Open qjq-111 opened 7 months ago

qjq-111 commented 7 months ago

复现的YOLO-Worldv2-L pretrain模型评测指标略低于作者提供的模型

对应model zoo的这一行: image

使用的配置文件yolo_world_v2_l_vlpan_bn_2e-3_100e_4x8gpus_obj365v1_goldg_train_lvis_minival.py,启用混合精度训练,仅把train_batch_size_per_gpu由16改为了10(由于显存限制)

复现指标评测结果: Z799Dx3lGW

hugging face提供模型的评测结果: MaRH8zCMCH

请教一下,这个是正常现象吗,是因为batch_size的改动造成,还是说训练有随机性

wondervictor commented 7 months ago

Hi @qjq-111, training is stable and we have run several times of pre-training YOLO-World-L. However, we adopt 4x8 GPUS and 16 samples per GPU in a batch. Scaling the batch size might lead to performance variation (higher or lower) and we attribute the variation to the weight decay, which is adjusted according to the batch size and number of GPUs.
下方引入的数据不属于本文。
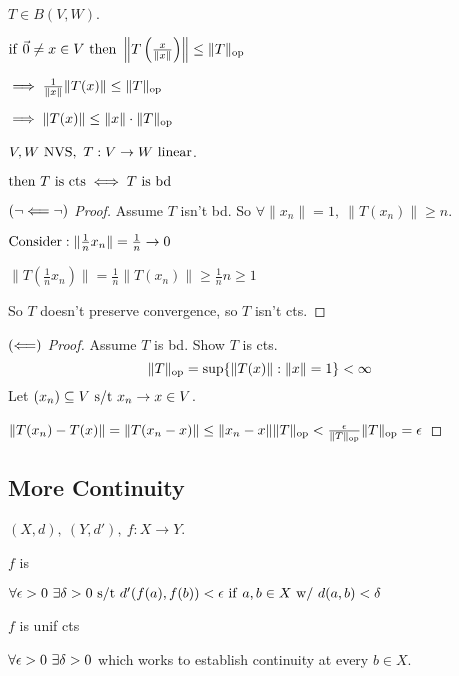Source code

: \documentclass[12pt]{article}
\begin{document}
\bboxnote
\begin{note}
    \(T\in B(V,W).\)

    \(\iif\ \vec 0\neq x\in V\ \tthen\ 
    \left\|T\left(\frac x{\|x\|}\right)\right\|\le\|T\|_\TR{op}\)

    \(\implies \frac1{\|x\|}\|T(x)\|\le\|T\|_{\mathrm{op}}\)

    \(\implies\|T(x)\|\le\|x\|\cdot\|T\|_{\mathrm{op}}\)
\end{note}
\ebox

\bboxprop
\begin{prop}
    \(V,W\ \TR{NVS},\ T:V\to W\ \TR{linear}\).

    \(\tthen\ T\ \is\ \TR{cts}\iff T\ \is\ \TR{bd}\)
\end{prop}
\ebox

\bboxproof
\begin{proof}[\((\neg\Longleftarrow\neg)\) Proof]
    Assume \(T\) isn't bd. So
    \(\forall\|x_n\|=1,\ \|T(x_n)\|\ge n\).

    \(\mathrm{Consider}: \|\frac1nx_n\|=\frac1n\to 0\)

    \(\|T(\frac1nx_n)\|=\frac1n\|T(x_n)\|\ge\frac1nn\ge1\)

    So \(T\) doesn't preserve convergence, so \(T\) isn't cts.
\end{proof}
\ebox

\bboxproof
\begin{proof}[\((\Longleftarrow)\) Proof]
    Assume \(T\) is bd. Show \(T\) is cts.
    \[
        \|T\|_{\mathrm{op}}=\sup\{\|T(x)\|:\|x\|=1\}<\infty
    \]
    Let \((x_n)\subseteq V\text{ s/t } x_n\to x\in V\).

    \(\|T(x_n) - T(x)\|=\|T(x_n-x)\|\le\|x_n-x\|\|T\|_{\mathrm{op}}<\frac{\epsilon}{\|T\|_{\mathrm{op}}}
    \|T\|_{\mathrm{op}}=\epsilon\)
\end{proof}
\ebox

\subsection{More Continuity}


\bboxdefn
\begin{defn}
    \((X,d),\ (Y,d'),\ f:X\to Y\).

    \(f\) is  

    \(\forall\e>0\ \exists\delta>0\st
    d'(f(a),f(b))<\e\ \iif\ a,b\in X\ \TR{w/}\ 
    d(a,b)<\delta\)
\end{defn}
\ebox

\bboxnote
\begin{note}
    \(f\) is unif cts 

    \(\forall\epsilon>0\ \exists\delta>0\) which works to establish
    continuity at every \(b\in X\).
\end{note}
\ebox
\end{document}

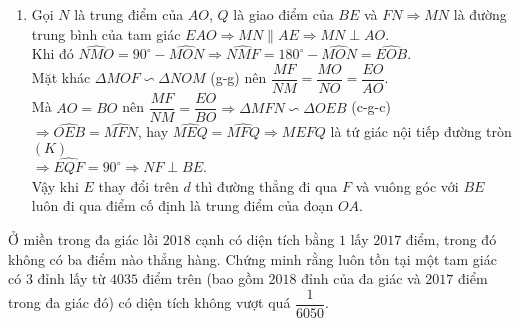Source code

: \begin{ex}
{\begin{enumerate}
Lại có $ EC $, $ EA $ là các tiếp tuyến của đường tròn $ (O) $ nên $ \widehat{AOE}=\widehat{EOF} $.\\
Mặt khác $ FE\perp d $, $ AB\perp d $ nên $ FE\parallel AB\Rightarrow \widehat{AOE}=\widehat{OEF}\Rightarrow \widehat{OEF}=\widehat{EOF}\Rightarrow $ tam giác $ FOE $ cân tại $ F $.\\
Mà $ M $ là trung điểm của $ EO $ nên $ FM\perp EO\Rightarrow \widehat{FME}=90^{\circ}\Rightarrow M \in (K) $.
\item Gọi $ N $ là trung điểm của $ AO $, $ Q $ là giao điểm của $ BE $ và $ FN \Rightarrow MN$ là đường trung bình của tam giác $ EAO\Rightarrow MN\parallel AE\Rightarrow MN\perp AO$.\\
Khi đó $\widehat{NMO}=90^{\circ}-\widehat{MON}\Rightarrow \widehat{NMF}=180^{\circ}-\widehat{MON}=\widehat{EOB} $.\\
Mặt khác $ \Delta MOF\backsim \Delta NOM $ (g-g) nên $ \dfrac{MF}{NM}=\dfrac{MO}{NO}=\dfrac{EO}{AO} $.\\
Mà $ AO=BO $ nên $ \dfrac{MF}{NM}=\dfrac{EO}{BO}\Rightarrow \Delta MFN\backsim\Delta OEB $ (c-g-c)\\
$ \Rightarrow \widehat{OEB}=\widehat{MFN} $, hay $ \widehat{MEQ}=\widehat{MFQ}\Rightarrow MEFQ $ là tứ giác nội tiếp đường tròn $ (K)$\\
$\Rightarrow \widehat{EQF}=90^{\circ}\Rightarrow NF\perp BE $.\\
Vậy khi $ E $ thay đổi trên $ d $ thì đường thẳng đi qua $ F $ và vuông góc với $ BE $ luôn đi qua điểm cố định là trung điểm của đoạn $ OA $.
\end{enumerate}
}
\end{ex}
\begin{ex}%
Ở miền trong đa giác lồi $ 2018 $ cạnh có diện tích bằng $ 1 $ lấy $ 2017 $ điểm, trong đó không có ba điểm nào thẳng hàng. Chứng minh rằng luôn tồn tại một tam giác có $ 3 $ đỉnh lấy từ $ 4035 $ điểm trên (bao gồm $ 2018 $ đỉnh của đa giác và $ 2017 $ điểm trong đa giác đó) có diện tích không vượt quá $ \dfrac{1}{6050} $.
\end{ex}

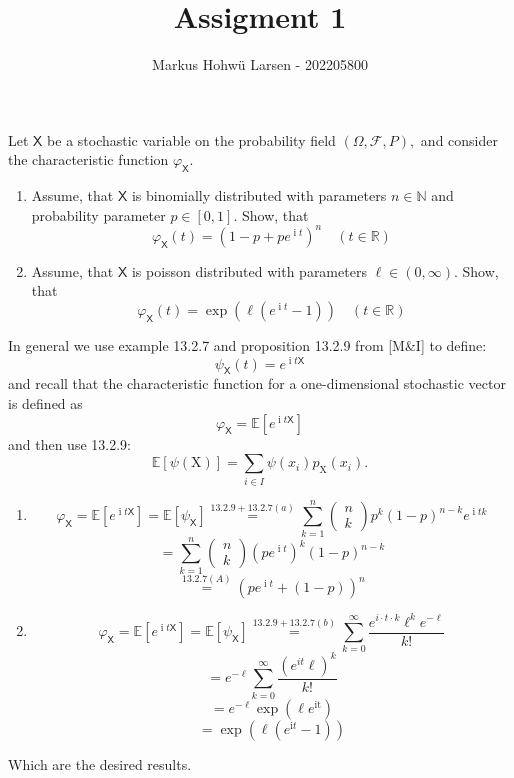 \documentclass{Class}
\title{Assigment 1}
\author{Markus Hohwü Larsen - 202205800}
\newcommand{\N}{\mathbb{N}}
\newcommand{\R}{\mathbb{R}}
\newcommand{\E}{\mathbb{E}}
\newcommand{\1}{\mathbbm{1}}
\newcommand{\X}{\mathsf{X}}
\newcommand{\icomp}{\operatorname{i}}
\newcommand{\varx}{\varphi_\X}
\newcommand{\pfield}{(\Omega, \mathcal{F}, P)}
\theoremstyle{boxed}
\begin{document}
Let $\X$ be a stochastic variable on the probability field $\pfield,$ and consider the characteristic function $\varx$. 
\begin{enumerate}
  \item Assume, that $\X$ is binomially distributed with parameters $n\in\N$ and probability parameter $p\in[0,1].$ Show, that $$\varx(t)=(1-p+pe^{\icomp t})^n\quad (t\in\R)$$
  \item Assume, that $\X$ is poisson distributed with parameters $\ell\in (0,\infty)$. Show, that $$\varx(t)=\exp(\ell(e^{\icomp t}-1)) \quad (t\in\R)$$
\end{enumerate}
\solution
In general we use example 13.2.7 and proposition 13.2.9 from [M\&I] to define:
  $$\psi_{\X}(t)=e^{\icomp t\X}$$
  and recall that the characteristic function for a one-dimensional stochastic vector is defined as $$\varx = \E\left[e^{\icomp t\X}\right]$$
  and then use 13.2.9:
  $$\mathbb{E}[\psi(\mathrm{X})]=\sum_{i \in I} \psi\left(x_i\right) p_{\mathrm{X}}\left(x_i\right).$$
\begin{enumerate}
  \item $$\varx=\E[e^{\icomp t\X}]=\E[\psi_\X]\stackrel{13.2.9+13.2.7(a)}{=}\sum_{k=1}^n \begin{pmatrix}
    n\\k
  \end{pmatrix}p^k(1-p)^{n-k}e^{\icomp tk} $$
  $$=\sum_{k=1}^n \begin{pmatrix}
    n\\k
  \end{pmatrix}(pe^{\icomp t})^k(1-p)^{n-k}$$
  $$\stackrel{13.2.7(A)}{=}(pe^{\icomp t}+(1-p))^n$$
  \item $$\varx=\E[e^{\icomp t\X}]=\E[\psi_\X]\stackrel{13.2.9+13.2.7(b)}{=}\sum_{k=0}^{\infty} \frac{e^{i \cdot t \cdot k} \ell^k e^{-\ell}}{k!}$$$$=e^{-\ell} \sum_{k=0}^{\infty} \frac{\left(e^{i t} \ell\right)^k}{k!}$$$$
  =e^{-\ell} \exp \left(\ell e^{\mathrm{it}}\right)$$$$=\exp \left(\ell\left(e^{\mathrm{i} t}-1\right)\right)
  $$
  
\end{enumerate}
Which are the desired results.
\end{document}
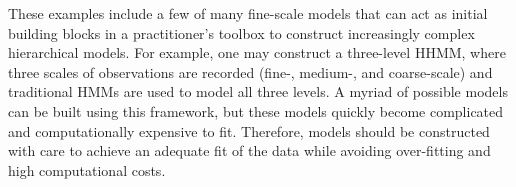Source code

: These examples include a few of many fine-scale models that can act as initial building blocks in a practitioner's toolbox to construct increasingly complex hierarchical models. For example, one may construct a three-level HHMM, where three scales of observations are recorded (fine-, medium-, and coarse-scale) and traditional HMMs are used to model all three levels. A myriad of possible models can be built using this framework, but these models quickly become complicated and computationally expensive to fit. Therefore, models should be constructed with care to achieve an adequate fit of the data while avoiding over-fitting and high computational costs.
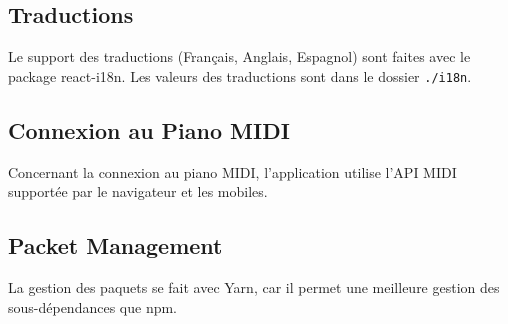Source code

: \subsection*{Traductions}
Le support des traductions (Français, Anglais, Espagnol) sont faites avec le package react-i18n. Les valeurs des traductions sont dans le dossier \verb|./i18n|.

\subsection*{Connexion au Piano MIDI}
Concernant la connexion au piano MIDI, l’application utilise l’API MIDI supportée par le navigateur et les mobiles.

\subsection*{Packet Management}
La gestion des paquets se fait avec Yarn, car il permet une meilleure gestion des sous-dépendances que npm.
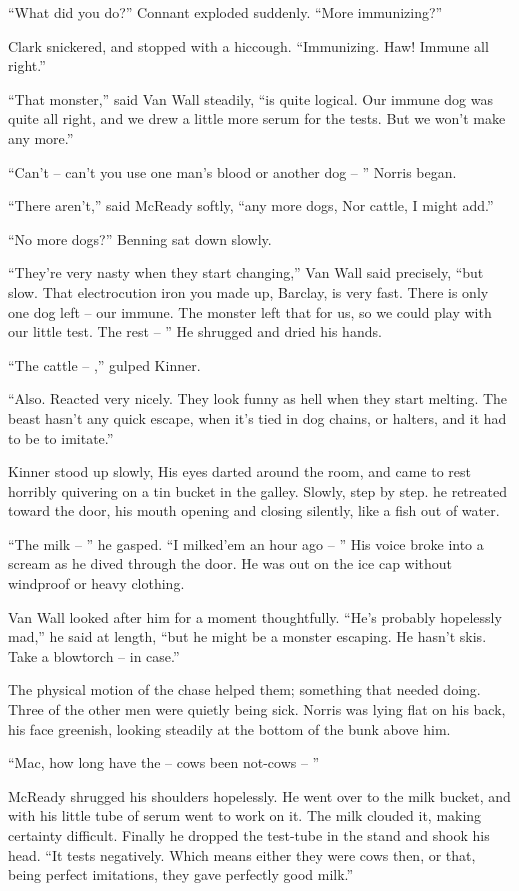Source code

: \documentclass[letterpaper,openany,12pt]{memoir}		%
\begin{document}
``What did you do?'' Connant exploded suddenly. ``More immunizing?''

Clark snickered, and stopped with a hiccough. ``Immunizing. Haw! Immune all
right.''

``That monster,'' said Van Wall steadily, ``is quite logical. Our immune dog was
quite all right, and we drew a little more serum for the tests. But we won't
make any more.''

``Can't -- can't you use one man's blood or another dog -- '' Norris began.

``There aren't,'' said McReady softly, ``any more dogs, Nor cattle, I might
add.''

``No more dogs?'' Benning sat down slowly.

``They're very nasty when they start changing,'' Van Wall said precisely, ``but
slow. That electrocution iron you made up, Barclay, is very fast. There is only
one dog left -- our immune. The monster left that for us, so we could play with
our little test. The rest -- '' He shrugged and dried his hands.

``The cattle -- ,'' gulped Kinner.

``Also. Reacted very nicely. They look funny as hell when they start melting.
The beast hasn't any quick escape, when it's tied in dog chains, or halters, and
it had to be to imitate.''

Kinner stood up slowly, His eyes darted around the room, and came to rest
horribly quivering on a tin bucket in the galley. Slowly, step by step. he
retreated toward the door, his mouth opening and closing silently, like a fish
out of water.

``The milk -- '' he gasped. ``I milked'em an hour ago -- '' His voice broke into
a scream as he dived through the door. He was out on the ice cap without
windproof or heavy clothing.

Van Wall looked after him for a moment thoughtfully. ``He's probably hopelessly
mad,'' he said at length, ``but he might be a monster escaping. He hasn't skis.
Take a blowtorch -- in case.''

The physical motion of the chase helped them; something that needed doing. Three
of the other men were quietly being sick. Norris was lying flat on his back, his
face greenish, looking steadily at the bottom of the bunk above him.

``Mac, how long have the -- cows been not-cows -- ''

McReady shrugged his shoulders hopelessly. He went over to the milk bucket, and
with his little tube of serum went to work on it. The milk clouded it, making
certainty difficult. Finally he dropped the test-tube in the stand and shook his
head. ``It tests negatively. Which means either they were cows then, or that,
being perfect imitations, they gave perfectly good milk.''
\end{document}
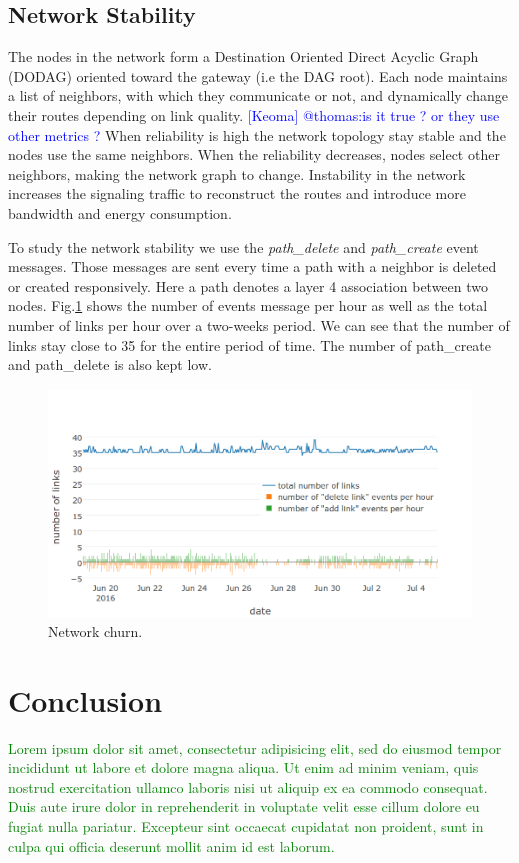 \documentclass{sig-alternate}
\newcommand{\lorem}          {\textcolor{green}{Lorem ipsum dolor sit amet, consectetur adipisicing elit, sed do eiusmod tempor incididunt ut labore et dolore magna aliqua. Ut enim ad minim veniam, quis nostrud exercitation ullamco laboris nisi ut aliquip ex ea commodo consequat. Duis aute irure dolor in reprehenderit in voluptate velit esse cillum dolore eu fugiat nulla pariatur. Excepteur sint occaecat cupidatat non proident, sunt in culpa qui officia deserunt mollit anim id est laborum.}}
\newcommand{\keoma}[1]       {\textcolor{blue}{[Keoma] #1}}
\begin{document}
\subsection{Network Stability}
\label{sec:net_stability}


The nodes in the network form a Destination Oriented Direct Acyclic Graph (DODAG) oriented toward the gateway (i.e the DAG root).
Each node maintains a list of neighbors, with which they communicate or not, and dynamically change their routes depending on link quality. \keoma{@thomas:is it true ? or they use other metrics ?}
When reliability is high the network topology stay stable and the nodes use the same neighbors.
When the reliability decreases, nodes select other neighbors, making the network graph to change.
Instability in the network increases the signaling traffic to reconstruct the routes and introduce more bandwidth and energy consumption.


To study the network stability we use the \textit{path\_delete} and \textit{path\_create} event messages.
Those messages are sent every time a path with a neighbor is deleted or created responsively.
Here a path denotes a layer 4 association between two nodes.
Fig.\ref{fig:net_churn} shows the number of events message per hour as well as the total number of links per hour over a two-weeks period.
We can see that the number of links stay close to 35 for the entire period of time.
The number of path\_create and path\_delete is also kept low.

\begin{figure}
    \centering
    \includegraphics[width=\columnwidth]{net_churn}
    \caption{Network churn.}
    \label{fig:net_churn}
\end{figure}

\section{Conclusion}
\label{sec:conclusion}


\lorem




\end{document}
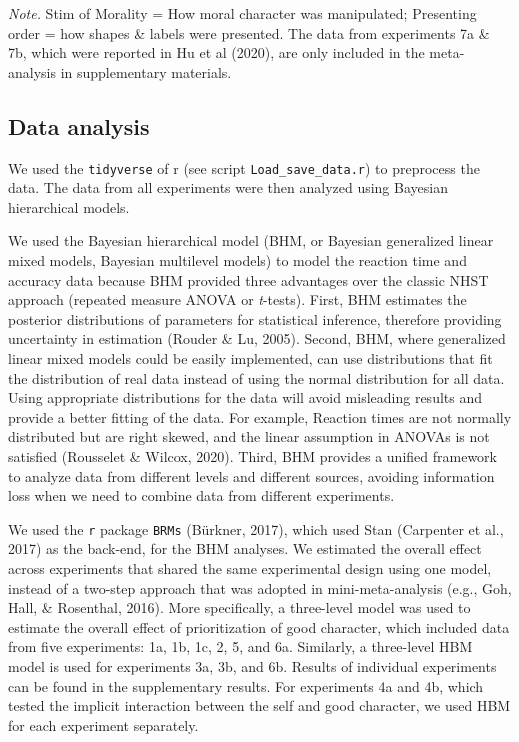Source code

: \documentclass[
  man]{apa6}
\begin{document}
\begin{table}[tbp]
\begin{center}
\begin{threeparttable}
\begin{tablenotes}[para]
\normalsize{\textit{Note.} Stim of Morality = How moral character was manipulated; Presenting order = how shapes \& labels were presented. The data from experiments 7a \& 7b, which were reported in Hu et al (2020), are only included in the meta-analysis in supplementary materials.}
\end{tablenotes}

\end{threeparttable}
\end{center}

\end{table}

\hypertarget{data-analysis}{%
\subsection{Data analysis}\label{data-analysis}}

We used the \texttt{tidyverse} of r (see script \texttt{Load\_save\_data.r}) to preprocess the data. The data from all experiments were then analyzed using Bayesian hierarchical models.

We used the Bayesian hierarchical model (BHM, or Bayesian generalized linear mixed models, Bayesian multilevel models) to model the reaction time and accuracy data because BHM provided three advantages over the classic NHST approach (repeated measure ANOVA or \emph{t}-tests). First, BHM estimates the posterior distributions of parameters for statistical inference, therefore providing uncertainty in estimation (Rouder \& Lu, 2005). Second, BHM, where generalized linear mixed models could be easily implemented, can use distributions that fit the distribution of real data instead of using the normal distribution for all data. Using appropriate distributions for the data will avoid misleading results and provide a better fitting of the data. For example, Reaction times are not normally distributed but are right skewed, and the linear assumption in ANOVAs is not satisfied (Rousselet \& Wilcox, 2020). Third, BHM provides a unified framework to analyze data from different levels and different sources, avoiding information loss when we need to combine data from different experiments.

We used the \texttt{r} package \texttt{BRMs} (Bürkner, 2017), which used Stan (Carpenter et al., 2017) as the back-end, for the BHM analyses. We estimated the overall effect across experiments that shared the same experimental design using one model, instead of a two-step approach that was adopted in mini-meta-analysis (e.g., Goh, Hall, \& Rosenthal, 2016). More specifically, a three-level model was used to estimate the overall effect of prioritization of good character, which included data from five experiments: 1a, 1b, 1c, 2, 5, and 6a. Similarly, a three-level HBM model is used for experiments 3a, 3b, and 6b. Results of individual experiments can be found in the supplementary results. For experiments 4a and 4b, which tested the implicit interaction between the self and good character, we used HBM for each experiment separately.
\end{document}
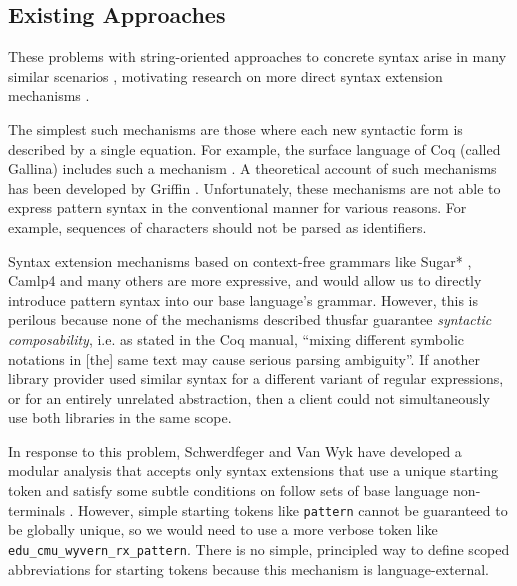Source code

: \subsection{Existing Approaches}\label{sec:syntax-existing} These problems with string-oriented approaches to concrete syntax arise in many similar scenarios \cite{TSLs}, motivating  research on more direct syntax extension mechanisms \cite{Bravenboer:2007:PIA:1289971.1289975}.

The simplest such mechanisms are those where each new syntactic form is described by a single equation. For example, the surface language of Coq (called Gallina) includes such a mechanism \cite{Coq:manual}. A theoretical account of such mechanisms has been developed by Griffin \cite{5134}. Unfortunately, these mechanisms are not able to express pattern syntax in the conventional manner for various reasons. For example, sequences of characters should not be parsed as identifiers.


Syntax extension mechanisms based on context-free grammars like  Sugar* \cite{erdweg2013framework}, Camlp4 \cite{ocaml-manual} and many others are more expressive, and would allow us to directly introduce pattern syntax into our base language's grammar. However, this is perilous because none of the mechanisms described thusfar guarantee \emph{syntactic composability}, i.e. as stated in the Coq manual, ``mixing different symbolic notations in [the] same text may cause serious parsing ambiguity''. If another library provider used similar syntax for a different variant of regular expressions, or for an entirely unrelated abstraction, then a client could not simultaneously use both libraries in the same scope. %

In response to this problem, Schwerdfeger and Van Wyk have developed a modular analysis that accepts only syntax extensions that use a unique starting token and satisfy some subtle conditions on follow sets of base language non-terminals \cite{conf/pldi/SchwerdfegerW09}. However, simple starting tokens like \lstinline{pattern} cannot be guaranteed to be globally unique, so we would need to use a more verbose token like \lstinline{edu_cmu_wyvern_rx_pattern}. There is no simple, principled way to define scoped abbreviations for starting tokens because this mechanism is language-external.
wondervictor commented 7 months ago

Could you provide more details about the training?

qjq-111 commented 7 months ago

Could you provide more details about the training?

Thank you for your reply.

When I set batch_train_batch_size_per_gpu to 10, how should I adjust the weight decay accordingly?

My system configuration: image

The last epoch: image

wondervictor commented 7 months ago

Maybe, you need to check the scaled weight decay in your experiments, the model training is sensitive to the value of weight decay. The weight decay is automatically adjusted by the total batch size, and this is not suitable for the AdamW optimizer. Empirically, the scaled_weight_decay=0.2 is suitable for YOLO-World: INFO - Scaled weight_decay to 0.2.

The weight decay scaling can be found here:

https://github.com/AILab-CVC/YOLO-World/blob/24c7121cf83c5808efef91c91b76277980feb99e/yolo_world/engine/optimizers/yolow_v5_optim_constructor.py#L166

qjq-111 commented 7 months ago

@wondervictor Thanks~ I'll try it again

wondervictor commented 7 months ago

Hi @qjq-111, I've provided the training log and you can compare the evaluation results after a few epochs instead of training 100 epochs.